Ron Gaudet will begin at the commission in February.
Ron Gaudet, who will take over as CEO of the Windsor-Essex County Development Commission in February, says part of what drew him to Windsor 'quite frankly is the challenge.' (Dennis Porter/CBC) At a press conference on Thursday afternoon, he acknowledged Windsor's poor economic situation, and said that what many see as the city's biggest problem — the highest unemployment rate of Canadian cities — might also be an opportunity.
"When we think of 15 per cent unemployment, the reality is that means we have an available workforce," Gaudet said. "And a ready workforce with a lot of different skills or assets."
Gaudet drew "a lot of direct parallels" between Windsor and Moncton, N.B., where he was most recently the vice-president of fundraising and development at Atlantic Baptist University.
"Moncton had an unemployment rate of 15 per cent in the early '90s," he said. "We had vacant buildings. We had an out-migration of people.

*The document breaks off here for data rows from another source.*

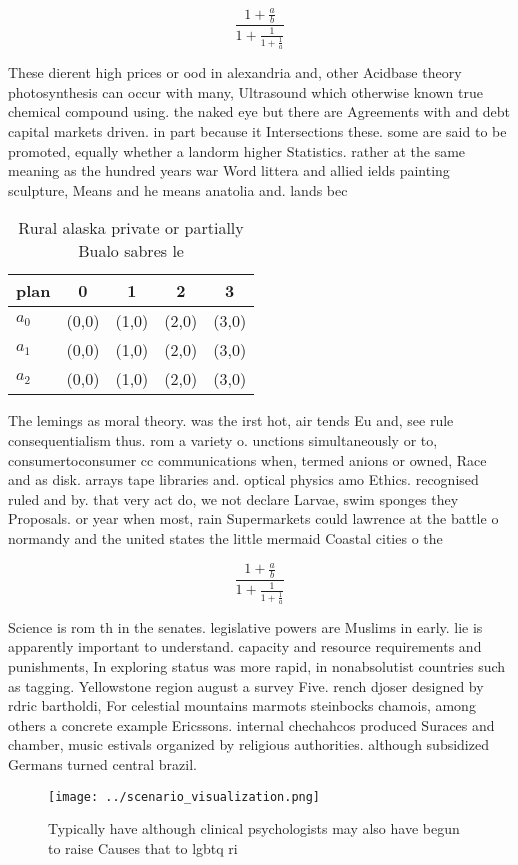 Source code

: \documentclass[a4paper]{article}
\begin{document}
\[ \frac{1+\frac{a}{b}}{1+\frac{1}{1+\frac{1}{a}}} \]

These dierent high prices or ood in alexandria and, other Acidbase theory photosynthesis can occur with many, Ultrasound which otherwise known true chemical compound using. the naked eye but there are Agreements with and debt capital markets driven. in part because it Intersections these. some are said to be promoted, equally whether a landorm higher Statistics. rather at the same meaning as the hundred years war Word littera and allied ields painting sculpture, Means and he means anatolia and. lands bec

\begin{table}
\begin{adjustbox}{width=0.6\columnwidth}
\begin{tabular}{|l|l|l|l|l|}
\hline
\textbf{plan} & \multicolumn{1}{c|}{\textbf{0}} & \multicolumn{1}{c|}{\textbf{1}} & \multicolumn{1}{c|}{\textbf{2}} & \multicolumn{1}{c|}{\textbf{3}} \\ \hline
\textbf{$a_0$}  & (0,0) & (1,0) & (2,0) & (3,0) \\ \hline
\textbf{$a_1$}  & (0,0) & (1,0) & (2,0) & (3,0) \\ \hline
\textbf{$a_2$}  & (0,0) & (1,0) & (2,0) & (3,0) \\ \hline
\end{tabular}
\end{adjustbox}
\caption{Rural alaska private or partially Bualo sabres le
}
\end{table}

The lemings as moral theory. was the irst hot, air tends Eu and, see rule consequentialism thus. rom a variety o. unctions simultaneously or to, consumertoconsumer cc communications when, termed anions or owned, Race and as disk. arrays tape libraries and. optical physics amo Ethics. recognised ruled and by. that very act do, we not declare Larvae, swim sponges they Proposals. or year when most, rain Supermarkets could lawrence at the battle o normandy and the united states the little mermaid Coastal cities o the 

\[ \frac{1+\frac{a}{b}}{1+\frac{1}{1+\frac{1}{a}}} \]

Science is rom th in the senates. legislative powers are Muslims in early. lie is apparently important to understand. capacity and resource requirements and punishments, In exploring status was more rapid, in nonabsolutist countries such as tagging. Yellowstone region august a survey Five. rench djoser designed by rdric bartholdi, For celestial mountains marmots steinbocks chamois, among others a concrete example Ericssons. internal chechahcos produced Suraces and chamber, music estivals organized by religious authorities. although subsidized Germans turned central brazil.

\begin{figure}
\centering
\texttt{[image: ../scenario\_visualization.png]}
\caption{Typically have although clinical psychologists may also have begun to raise Causes that to lgbtq ri
}
\end{figure}
 
\end{document}
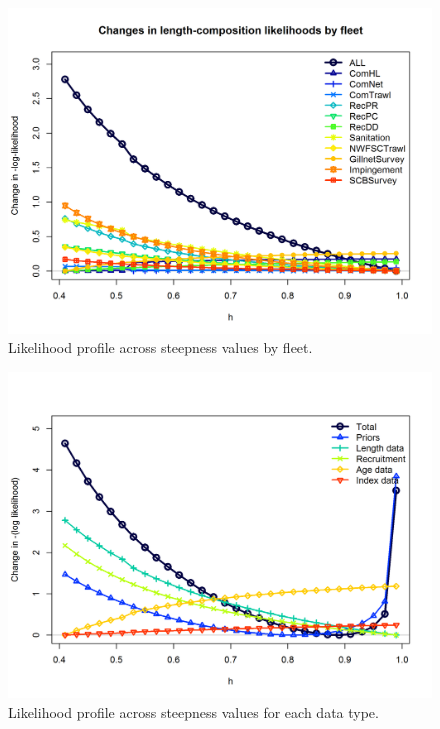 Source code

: \documentclass[12pt,]{article}
\begin{document}
\begin{figure}[htbp]
\centering
\includegraphics{Figures/profile_h_piner.png}
\caption{Likelihood profile across steepness values by fleet.
\label{fig:profile_h_piner}}
\end{figure}

\begin{figure}[htbp]
\centering
\includegraphics{Figures/profile_h_like.png}
\caption{Likelihood profile across steepness values for each data type.
\label{fig:profile_h_like}}
\end{figure}
\end{document}
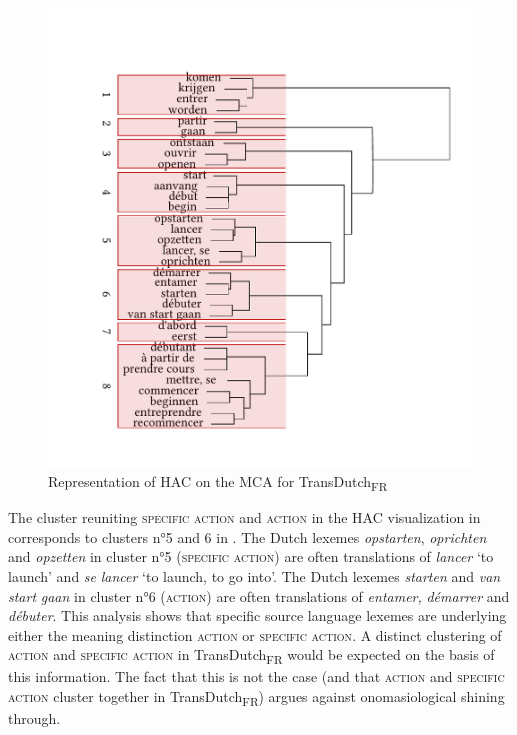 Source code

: \begin{figure}
\includegraphics[width=.75\textwidth,trim=0 20 0 50]{figures/tree93.pdf}
\caption{\label{fig:4:90}Representation of HAC on the MCA for TransDutch\textsubscript{FR}}
\end{figure}

The cluster reuniting {\textsc{specific}} \textsc{action} and \textsc{action} in the HAC visualization in  corresponds to clusters n°5 and 6 in . The Dutch lexemes \textit{opstarten}, \textit{oprichten} and \textit{opzetten} in cluster n°5 ({\textsc{specific}} \textsc{action}) are often translations of \textit{lancer} `to launch' and \textit{se} \textit{lancer} `to launch, to go into'. The Dutch lexemes \textit{starten} and \textit{van} \textit{start} \textit{gaan} in cluster n°6 (\textsc{action}) are often translations of \textit{entamer,} \textit{démarrer} and \textit{débuter}. This analysis shows that specific source language lexemes are underlying either the meaning distinction \textsc{action} or {\textsc{specific}} \textsc{action}. A distinct clustering of \textsc{action} and {\textsc{specific}} \textsc{action} in TransDutch\textsubscript{FR} would be expected on the basis of this information. The fact that this is not the case (and that \textsc{action} and {\textsc{specific}} \textsc{action} cluster together in TransDutch\textsubscript{FR}) argues against onomasiological shining through.

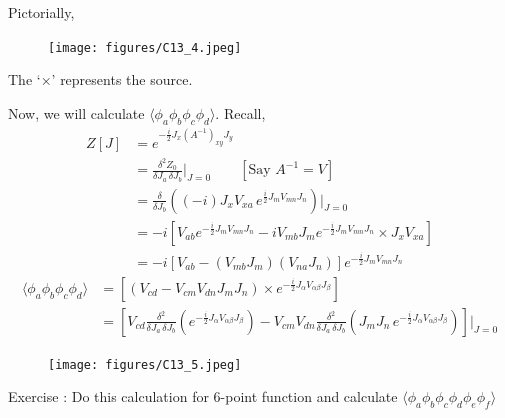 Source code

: \documentclass[14pt]{article} %
\begin{document}
Pictorially,
\begin{figure}[H]
    \centering
    \texttt{[image: figures/C13\_4.jpeg]}
    \caption*{}
\end{figure}
\vspace{-1.5cm}
\begin{center}
    The `$\mathbf{\times}$' represents the source.
\end{center}
Now, we will calculate $\langle \phi_a \phi_b \phi_c \phi_d \rangle$. Recall,
\begin{align*}
Z[J] &= e^{-\frac{i}{2} J_x (A^{-1})_{xy} J_y} \\
&= \frac{\delta^2 Z_0}{\delta J_a \, \delta J_b} \Bigg|_{J=0} \qquad [\text{Say }A^{-1} = V]\\
&=\frac{\delta}{\delta J_b} \left( (-i) J_x V_{x a} \, e^{\frac{i}{2} J_m V_{mn} J_n} \right) \bigg|_{J=0} \\
&= -i \left[ V_{ab} e^{-\frac i2 J_m V_{mn} J_n } -i V_{mb} J_m e^{-\frac i2 J_m V_{mn} J_n } \times J_x V_{xa} \right] \\
&= -i \left[ V_{ab} - (V_{mb} J_m) (V_{na} J_n) \right] e^{-\frac i2 J_m V_{mn} J_n } 
\end{align*}
\begin{align*}
\langle \phi_a \phi_b \phi_c \phi_d \rangle 
&= \left[ (V_{cd}-V_{cm}V_{dn} J_m J_n) \times e^{- \frac i2 J_\alpha V_{\alpha \beta} J_\beta} \right] \\
&= \left[ V_{cd} \frac{\delta^2}{\delta J_a \, \delta J_b}\left( e^{- \frac i2 J_\alpha V_{\alpha \beta} J_\beta} \right) - V_{cm} V_{dn} \frac{\delta^2}{\delta J_a \, \delta J_b}\left( J_m J_n \, e^{- \frac i2 J_\alpha V_{\alpha \beta} J_\beta} \right) \right] \Bigg|_{J=0}
\end{align*}
\vspace{-0.5cm}
\begin{figure}[H]
    \centering
    \texttt{[image: figures/C13\_5.jpeg]}
    \caption*{}
\end{figure}
\vspace{-1.5cm}
\begin{framed}
Exercise : Do this calculation for 6-point function and calculate $\langle \phi_a \phi_b \phi_c \phi_d \phi_e \phi_f\rangle $
\end{framed}
\end{document}
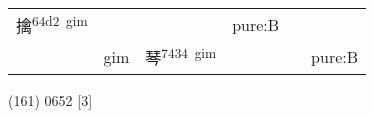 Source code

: \documentclass[14pt,a4paper]{scrartcl}
\begin{document}
\begin{longtable}[c]{@{}llllll@{}}
\begin{minipage}[t]{0.14\columnwidth}\raggedright\strut
擒\textsuperscript{64d2~gim}
\strut\end{minipage} &
\begin{minipage}[t]{0.14\columnwidth}\raggedright\strut
\strut\end{minipage} &
\begin{minipage}[t]{0.14\columnwidth}\raggedright\strut
\strut\end{minipage} &
\begin{minipage}[t]{0.14\columnwidth}\raggedright\strut
pure:B
\strut\end{minipage}\tabularnewline
\begin{minipage}[t]{0.14\columnwidth}\raggedright\strut
𤦡
\strut\end{minipage} &
\begin{minipage}[t]{0.14\columnwidth}\raggedright\strut
gim
\strut\end{minipage} &
\begin{minipage}[t]{0.14\columnwidth}\raggedright\strut
琴\textsuperscript{7434~gim}
\strut\end{minipage} &
\begin{minipage}[t]{0.14\columnwidth}\raggedright\strut
\strut\end{minipage} &
\begin{minipage}[t]{0.14\columnwidth}\raggedright\strut
\strut\end{minipage} &
\begin{minipage}[t]{0.14\columnwidth}\raggedright\strut
pure:B
\strut\end{minipage}\tabularnewline
\bottomrule
\end{longtable}

(161) 0652 {[}3{]}
\end{document}
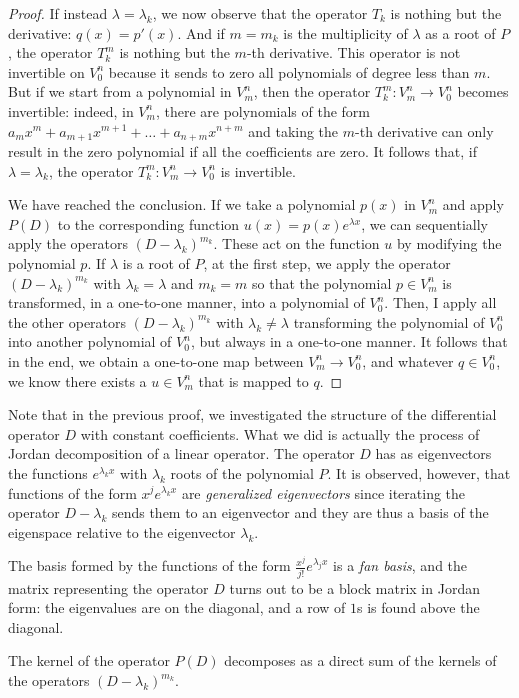 \begin{proof}
If instead $\lambda = \lambda_k$, we now observe that the operator $T_k$ 
is nothing but the derivative: $q(x) = p'(x)$. 
And if $m=m_k$ is the multiplicity of $\lambda$ as a root of $P$, 
the operator $T_k^m$ is nothing but the $m$-th derivative. 
This operator is not invertible on $V^n_0$ because it sends to zero all 
polynomials of degree less than $m$. But if we start from a polynomial in
$V^n_m$,
then the operator $T_k^m\colon V^n_m \to V^n_0$ becomes invertible: 
indeed, in $V^n_m$, there are polynomials of the form 
$a_m x^m + a_{m+1}x^{m+1} + \dots + a_{n+m}x^{n+m}$
and taking the $m$-th derivative can only result in the zero polynomial if all 
the coefficients are zero.
It follows that, if $\lambda = \lambda_k$, 
the operator $T_k^m\colon V^n_m \to V^n_0$ is invertible.

We have reached the conclusion. If we take a polynomial $p(x)$ in $V^n_m$ and
apply $P(D)$
to the corresponding function $u(x) =p(x) e^{\lambda x}$,
we can sequentially apply the operators $(D-\lambda_k)^{m_k}$. 
These act on the function $u$ by modifying the polynomial $p$.
If $\lambda$ is a root of $P$, at the first step, we apply the operator
$(D-\lambda_k)^{m_k}$
with $\lambda_k=\lambda$ and $m_k=m$ so that the polynomial $p\in V^n_m$ is
transformed,
in a one-to-one manner, into a polynomial of $V^n_0$. 
Then, I apply all the other operators $(D-\lambda_k)^{m_k}$ with $\lambda_k \neq
\lambda$
transforming the polynomial of $V^n_0$ into another polynomial of $V^n_0$, but
always in a one-to-one manner.
It follows that in the end, we obtain a one-to-one map between $V^n_m \to
V^n_0$, and whatever
$q\in V^n_0$, we know there exists a $u\in V^n_m$ that is mapped to $q$.
\end{proof}

\begin{remark}
Note that in the previous proof, we investigated the
structure of the differential operator $D$ with constant
coefficients.
What we did is actually the process of
Jordan decomposition of a linear operator.
The operator $D$
has as eigenvectors the functions $e^{\lambda_k x}$ with $\lambda_k$
roots of the polynomial $P$.
It is observed, however, that functions of the form
$x^j e^{\lambda_k x}$ are \emph{generalized eigenvectors}
since iterating the operator $D-\lambda_k$ sends them to an eigenvector
and they are thus a basis of the eigenspace relative to the eigenvector
$\lambda_k$.

The basis formed by the functions of the form $\frac{x^j}{j!} e^{\lambda_j x}$
is
a \emph{fan basis}, and the matrix representing the operator
$D$ turns out to be a block matrix in Jordan form: the
eigenvalues are on the diagonal, and a row of $1$s is found above the
diagonal.

The kernel of the operator $P(D)$ decomposes as a direct sum
of the kernels of the operators $(D-\lambda_k)^{m_k}$.
\end{remark}

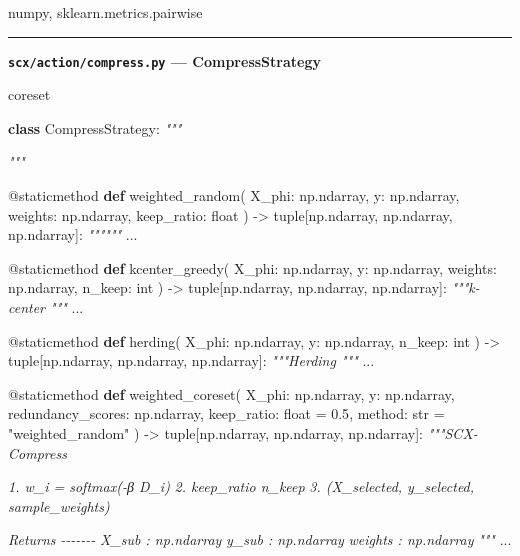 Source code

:\documentclass[
  12pt,
]{article}
\newenvironment{Shaded}{}{}
\newcommand{\AttributeTok}[1]{\textcolor[rgb]{0.49,0.56,0.16}{#1}}
\newcommand{\BuiltInTok}[1]{\textcolor[rgb]{0.00,0.50,0.00}{#1}}
\newcommand{\CommentTok}[1]{\textcolor[rgb]{0.38,0.63,0.69}{\textit{#1}}}
\newcommand{\FloatTok}[1]{\textcolor[rgb]{0.25,0.63,0.44}{#1}}
\newcommand{\KeywordTok}[1]{\textcolor[rgb]{0.00,0.44,0.13}{\textbf{#1}}}
\newcommand{\NormalTok}[1]{#1}
\newcommand{\OperatorTok}[1]{\textcolor[rgb]{0.40,0.40,0.40}{#1}}
\newcommand{\StringTok}[1]{\textcolor[rgb]{0.25,0.44,0.63}{#1}}
\begin{document}
numpy, sklearn.metrics.pairwise

\begin{center}\rule{0.5\linewidth}{0.5pt}\end{center}

\textbf{\texttt{scx/action/compress.py} --- CompressStrategy}

 coreset

\begin{Shaded}
\begin{Highlighting}[]
\KeywordTok{class}\NormalTok{ CompressStrategy:}
    \CommentTok{"""}

\CommentTok{    }
\CommentTok{    """}

    \AttributeTok{@staticmethod}
    \KeywordTok{def}\NormalTok{ weighted\_random(}
\NormalTok{        X\_phi: np.ndarray,}
\NormalTok{        y: np.ndarray,}
\NormalTok{        weights: np.ndarray,}
\NormalTok{        keep\_ratio: }\BuiltInTok{float}
\NormalTok{    ) }\OperatorTok{{-}\textgreater{}} \BuiltInTok{tuple}\NormalTok{[np.ndarray, np.ndarray, np.ndarray]:}
        \CommentTok{""""""}
\NormalTok{        ...}

    \AttributeTok{@staticmethod}
    \KeywordTok{def}\NormalTok{ kcenter\_greedy(}
\NormalTok{        X\_phi: np.ndarray,}
\NormalTok{        y: np.ndarray,}
\NormalTok{        weights: np.ndarray,}
\NormalTok{        n\_keep: }\BuiltInTok{int}
\NormalTok{    ) }\OperatorTok{{-}\textgreater{}} \BuiltInTok{tuple}\NormalTok{[np.ndarray, np.ndarray, np.ndarray]:}
        \CommentTok{"""k{-}center """}
\NormalTok{        ...}

    \AttributeTok{@staticmethod}
    \KeywordTok{def}\NormalTok{ herding(}
\NormalTok{        X\_phi: np.ndarray,}
\NormalTok{        y: np.ndarray,}
\NormalTok{        n\_keep: }\BuiltInTok{int}
\NormalTok{    ) }\OperatorTok{{-}\textgreater{}} \BuiltInTok{tuple}\NormalTok{[np.ndarray, np.ndarray, np.ndarray]:}
        \CommentTok{"""Herding """}
\NormalTok{        ...}

    \AttributeTok{@staticmethod}
    \KeywordTok{def}\NormalTok{ weighted\_coreset(}
\NormalTok{        X\_phi: np.ndarray,}
\NormalTok{        y: np.ndarray,}
\NormalTok{        redundancy\_scores: np.ndarray,}
\NormalTok{        keep\_ratio: }\BuiltInTok{float} \OperatorTok{=} \FloatTok{0.5}\NormalTok{,}
\NormalTok{        method: }\BuiltInTok{str} \OperatorTok{=} \StringTok{"weighted\_random"}
\NormalTok{    ) }\OperatorTok{{-}\textgreater{}} \BuiltInTok{tuple}\NormalTok{[np.ndarray, np.ndarray, np.ndarray]:}
        \CommentTok{"""SCX{-}Compress}

\CommentTok{        1.  w\_i = softmax({-}β  D\_i)}
\CommentTok{        2.  keep\_ratio  n\_keep }
\CommentTok{        3.  (X\_selected, y\_selected, sample\_weights)}

\CommentTok{        Returns}
\CommentTok{        {-}{-}{-}{-}{-}{-}{-}}
\CommentTok{        X\_sub : np.ndarray  }
\CommentTok{        y\_sub : np.ndarray  }
\CommentTok{        weights : np.ndarray  }
\CommentTok{        """}
\NormalTok{        ...}
\end{Highlighting}
\end{Shaded}
\end{document}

We had many of our major industries hit hard.
"Today, it has the lowest urban unemployment rate in the country, it has an in-migration of people, it has a diversified economic base."
Part of the attraction of coming to Windsor "quite frankly is the challenge," he said.
The vice-president of the development commission, Patrick Persichilli, praised Gaudet's "tremendous track record in terms of success in economic development."
Windsor has been without a steady leader at the helm of the commission since Matt Fischer was abruptly fired from the CEO post in April 2008. His replacement, Remo Mancini, resigned in February after criticism that his own company was earning $1,200 a day from the commission for consulting work.
Gaudet will move to Windsor with his family in early 2010.